Work order: Would you reproduce all of the entries below, character for character?

Dataset items:

--- START ---

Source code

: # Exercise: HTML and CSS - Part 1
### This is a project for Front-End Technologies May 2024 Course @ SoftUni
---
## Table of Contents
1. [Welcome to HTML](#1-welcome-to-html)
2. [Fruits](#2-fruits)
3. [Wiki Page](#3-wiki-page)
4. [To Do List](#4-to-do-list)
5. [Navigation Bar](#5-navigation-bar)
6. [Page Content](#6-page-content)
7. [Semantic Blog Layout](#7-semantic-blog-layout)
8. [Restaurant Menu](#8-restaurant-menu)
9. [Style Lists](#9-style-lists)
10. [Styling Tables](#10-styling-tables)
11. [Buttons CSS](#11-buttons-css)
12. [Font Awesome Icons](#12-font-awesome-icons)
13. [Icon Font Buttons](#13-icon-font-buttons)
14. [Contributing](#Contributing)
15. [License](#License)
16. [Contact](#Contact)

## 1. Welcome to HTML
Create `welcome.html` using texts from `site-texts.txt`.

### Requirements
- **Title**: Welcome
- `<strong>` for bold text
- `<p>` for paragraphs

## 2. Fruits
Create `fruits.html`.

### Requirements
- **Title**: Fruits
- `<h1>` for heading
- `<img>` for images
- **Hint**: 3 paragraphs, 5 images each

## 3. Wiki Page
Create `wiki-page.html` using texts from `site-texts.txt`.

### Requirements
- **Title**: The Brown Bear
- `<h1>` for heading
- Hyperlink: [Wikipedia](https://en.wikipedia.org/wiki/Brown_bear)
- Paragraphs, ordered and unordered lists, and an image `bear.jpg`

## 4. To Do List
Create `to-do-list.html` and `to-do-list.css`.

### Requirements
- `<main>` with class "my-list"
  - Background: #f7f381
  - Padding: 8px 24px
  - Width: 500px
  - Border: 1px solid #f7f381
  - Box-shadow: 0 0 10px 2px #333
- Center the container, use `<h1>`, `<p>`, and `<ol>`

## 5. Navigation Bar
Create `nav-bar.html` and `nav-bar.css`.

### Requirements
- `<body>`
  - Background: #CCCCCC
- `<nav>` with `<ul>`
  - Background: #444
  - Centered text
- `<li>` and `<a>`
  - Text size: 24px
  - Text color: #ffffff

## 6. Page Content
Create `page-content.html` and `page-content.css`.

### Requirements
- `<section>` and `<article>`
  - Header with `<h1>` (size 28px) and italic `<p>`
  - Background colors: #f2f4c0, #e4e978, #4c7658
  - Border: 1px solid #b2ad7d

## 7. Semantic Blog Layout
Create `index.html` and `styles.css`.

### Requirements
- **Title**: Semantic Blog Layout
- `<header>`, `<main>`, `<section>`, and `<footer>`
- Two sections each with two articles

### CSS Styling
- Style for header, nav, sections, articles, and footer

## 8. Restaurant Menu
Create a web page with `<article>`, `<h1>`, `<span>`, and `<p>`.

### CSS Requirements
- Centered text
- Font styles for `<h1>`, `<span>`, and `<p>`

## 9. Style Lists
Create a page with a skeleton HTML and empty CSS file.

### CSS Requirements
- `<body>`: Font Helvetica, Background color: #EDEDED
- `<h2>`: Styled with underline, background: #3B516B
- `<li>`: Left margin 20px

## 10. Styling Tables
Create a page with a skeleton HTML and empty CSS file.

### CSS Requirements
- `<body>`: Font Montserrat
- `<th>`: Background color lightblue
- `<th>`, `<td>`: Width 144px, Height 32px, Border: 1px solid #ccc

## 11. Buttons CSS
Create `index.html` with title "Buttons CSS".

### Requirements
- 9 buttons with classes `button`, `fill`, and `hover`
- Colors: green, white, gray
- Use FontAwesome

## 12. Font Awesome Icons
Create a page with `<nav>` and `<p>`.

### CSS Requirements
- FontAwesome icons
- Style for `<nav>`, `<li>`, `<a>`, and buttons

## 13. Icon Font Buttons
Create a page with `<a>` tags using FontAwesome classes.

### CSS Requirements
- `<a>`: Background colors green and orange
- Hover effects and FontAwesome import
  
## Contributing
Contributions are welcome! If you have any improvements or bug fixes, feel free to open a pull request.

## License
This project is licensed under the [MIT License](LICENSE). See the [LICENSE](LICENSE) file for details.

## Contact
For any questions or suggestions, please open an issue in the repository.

--- END ---

Written reply:
Source code

: # Exercise: HTML and CSS - Part 1
### This is a project for Front-End Technologies May 2024 Course @ SoftUni
---
## Table of Contents
1. [Welcome to HTML](#1-welcome-to-html)
2. [Fruits](#2-fruits)
3. [Wiki Page](#3-wiki-page)
4. [To Do List](#4-to-do-list)
5. [Navigation Bar](#5-navigation-bar)
6. [Page Content](#6-page-content)
7. [Semantic Blog Layout](#7-semantic-blog-layout)
8. [Restaurant Menu](#8-restaurant-menu)
9. [Style Lists](#9-style-lists)
10. [Styling Tables](#10-styling-tables)
11. [Buttons CSS](#11-buttons-css)
12. [Font Awesome Icons](#12-font-awesome-icons)
13. [Icon Font Buttons](#13-icon-font-buttons)
14. [Contributing](#Contributing)
15. [License](#License)
16. [Contact](#Contact)

## 1. Welcome to HTML
Create `welcome.html` using texts from `site-texts.txt`.

### Requirements
- **Title**: Welcome
- `<strong>` for bold text
- `<p>` for paragraphs

## 2. Fruits
Create `fruits.html`.

### Requirements
- **Title**: Fruits
- `<h1>` for heading
- `<img>` for images
- **Hint**: 3 paragraphs, 5 images each

## 3. Wiki Page
Create `wiki-page.html` using texts from `site-texts.txt`.

### Requirements
- **Title**: The Brown Bear
- `<h1>` for heading
- Hyperlink: [Wikipedia](https://en.wikipedia.org/wiki/Brown_bear)
- Paragraphs, ordered and unordered lists, and an image `bear.jpg`

## 4. To Do List
Create `to-do-list.html` and `to-do-list.css`.

### Requirements
- `<main>` with class "my-list"
  - Background: #f7f381
  - Padding: 8px 24px
  - Width: 500px
  - Border: 1px solid #f7f381
  - Box-shadow: 0 0 10px 2px #333
- Center the container, use `<h1>`, `<p>`, and `<ol>`

## 5. Navigation Bar
Create `nav-bar.html` and `nav-bar.css`.

### Requirements
- `<body>`
  - Background: #CCCCCC
- `<nav>` with `<ul>`
  - Background: #444
  - Centered text
- `<li>` and `<a>`
  - Text size: 24px
  - Text color: #ffffff

## 6. Page Content
Create `page-content.html` and `page-content.css`.

### Requirements
- `<section>` and `<article>`
  - Header with `<h1>` (size 28px) and italic `<p>`
  - Background colors: #f2f4c0, #e4e978, #4c7658
  - Border: 1px solid #b2ad7d

## 7. Semantic Blog Layout
Create `index.html` and `styles.css`.

### Requirements
- **Title**: Semantic Blog Layout
- `<header>`, `<main>`, `<section>`, and `<footer>`
- Two sections each with two articles

### CSS Styling
- Style for header, nav, sections, articles, and footer

## 8. Restaurant Menu
Create a web page with `<article>`, `<h1>`, `<span>`, and `<p>`.

### CSS Requirements
- Centered text
- Font styles for `<h1>`, `<span>`, and `<p>`

## 9. Style Lists
Create a page with a skeleton HTML and empty CSS file.

### CSS Requirements
- `<body>`: Font Helvetica, Background color: #EDEDED
- `<h2>`: Styled with underline, background: #3B516B
- `<li>`: Left margin 20px

## 10. Styling Tables
Create a page with a skeleton HTML and empty CSS file.

### CSS Requirements
- `<body>`: Font Montserrat
- `<th>`: Background color lightblue
- `<th>`, `<td>`: Width 144px, Height 32px, Border: 1px solid #ccc

## 11. Buttons CSS
Create `index.html` with title "Buttons CSS".

### Requirements
- 9 buttons with classes `button`, `fill`, and `hover`
- Colors: green, white, gray
- Use FontAwesome

## 12. Font Awesome Icons
Create a page with `<nav>` and `<p>`.

### CSS Requirements
- FontAwesome icons
- Style for `<nav>`, `<li>`, `<a>`, and buttons

## 13. Icon Font Buttons
Create a page with `<a>` tags using FontAwesome classes.

### CSS Requirements
- `<a>`: Background colors green and orange
- Hover effects and FontAwesome import
  
## Contributing
Contributions are welcome! If you have any improvements or bug fixes, feel free to open a pull request.

## License
This project is licensed under the [MIT License](LICENSE). See the [LICENSE](LICENSE) file for details.

## Contact
For any questions or suggestions, please open an issue in the repository.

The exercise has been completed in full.